[CentOS] Extending Network - OT -- PCs are poor wire-speed routers

Fri Jan 6 14:48:36 UTC 2006
Bryan J. Smith <thebs413 at earthlink.net>

On Thu, 2006-01-05 at 23:06 -0500, Alain Reguera wrote:
> Thanks for replay Bryan. Excuse me for my low knowledge level. I'll
> try to explain it.

I just didn't know what you meant by your terms.
Now I see you mean the subnet.

> Imagine you need to give service(mail, web, browsing etc.) to
> different institutions. Some institution connect using commuted lines
> and others directly through the main ISP router. The location of the
> node where all the servers and the main local router are, is inside
> one of these institutions. In this moment, the network of the node
> have a subneted C class range  and the local institution (where is the
> node place) is connected using a PC with 2 interfaces that connects
> both networks.
> At this time all is working, but new workstations are planed to arrive
> and we need to increase the number of stations in the local
> institution, so 254 PCs actually are not enough. So we are looking a
> way to extend or increase the number of possibles workstation.

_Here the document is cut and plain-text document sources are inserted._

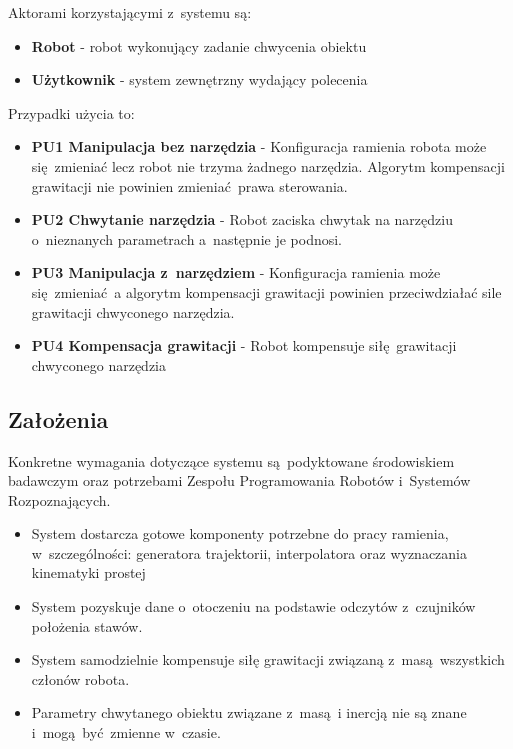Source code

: Aktorami korzystającymi z~systemu są:
\begin{itemize}
	\item \textbf{Robot} - robot wykonujący zadanie chwycenia obiektu
	\item \textbf{Użytkownik} - system zewnętrzny wydający polecenia
\end{itemize}


Przypadki użycia to:
\begin{itemize}
	\item \textbf{PU1 Manipulacja bez narzędzia} - Konfiguracja ramienia robota może się zmieniać lecz robot nie trzyma żadnego narzędzia. Algorytm kompensacji grawitacji nie powinien zmieniać prawa sterowania. 
	\item \textbf{PU2 Chwytanie narzędzia} - Robot zaciska chwytak na narzędziu o~nieznanych parametrach a~następnie je podnosi.  
	\item \textbf{PU3 Manipulacja z~narzędziem} - Konfiguracja ramienia może się zmieniać a algorytm kompensacji grawitacji powinien przeciwdziałać sile grawitacji chwyconego narzędzia.
	\item \textbf{PU4 Kompensacja grawitacji} - Robot kompensuje siłę grawitacji chwyconego narzędzia
\end{itemize}

\subsection{Założenia}
Konkretne wymagania dotyczące systemu są podyktowane środowiskiem badawczym oraz potrzebami Zespołu Programowania Robotów i~Systemów Rozpoznających. 
\begin{itemize}
	\item System dostarcza gotowe komponenty potrzebne do pracy ramienia, w~szczególności: generatora trajektorii, interpolatora oraz wyznaczania kinematyki prostej 
	\item System pozyskuje dane o~otoczeniu na podstawie odczytów z~czujników położenia stawów.
	\item System samodzielnie kompensuje siłę grawitacji związaną z~masą wszystkich członów robota.
	\item Parametry chwytanego obiektu związane z~masą i inercją nie są znane i~mogą być zmienne w~czasie.
\end{itemize}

You _could_ "supernet" Class Cs and increase your subnet mask.  E.g. /23
(255.255.254.0) will give you 510 usable addresses, /22 (255.255.252.0)
will give you 1022 usable, etc...

> I proposed the idea of create various networks and separate the local
> institutional services from the node, to make them independent one of
> another. So, connected to the main local router will be a switch, this
> will be the top level local switch where the node and the local
> institution will be.

If you want to segment, that will give you separate broadcast domains.
If you do that, you either want to have a very fast router on a GbE
port, or a layer-3 switch that does direct port-to-port after the IP
route has been established between 2 nodes (as well as offering a
dynamic routing protocol such as RIPv2 or OSPF).

The best, entry-level layer-3 switch I've seen is the Netgear
FSM7328S:  
  http://www.netgear.com/products/details/FSM7328S.php  

4xGbE, 24xFE for about $400 list.  They have a 52-port version (4xGbE,
48xFE) in the FSM7352S as well, but at that point ($800), you'd probably
want to look to a GSM7312 (12xGbE) instead for about the same cost
($900).

> The node is formed by various servers that will be connected directly
> to the switch. The main objective of the node is to administer mail
> accounts and RADIUS service (don't know it at all) and control
> browsing for the users connected.
> The institution is formed by a PC with various eth interfaces, one to
> connect to the router, and a serie of 192.168.1-2-3-...n.0 that permit
> us to connect 254 workstation for each one. Maybe will be needed more
> than 1 box here, think that the number of eth interfaces in a PC is
> limited. The main objective here are browsing, mail and web
> publishing.

You really want to _avoid_ using a PC as a router at wire-speeds.  It's
going to be very slow, unless you spend a _lot_ of money on a powerful
system, PCI-X/PCIe cards/channels, etc...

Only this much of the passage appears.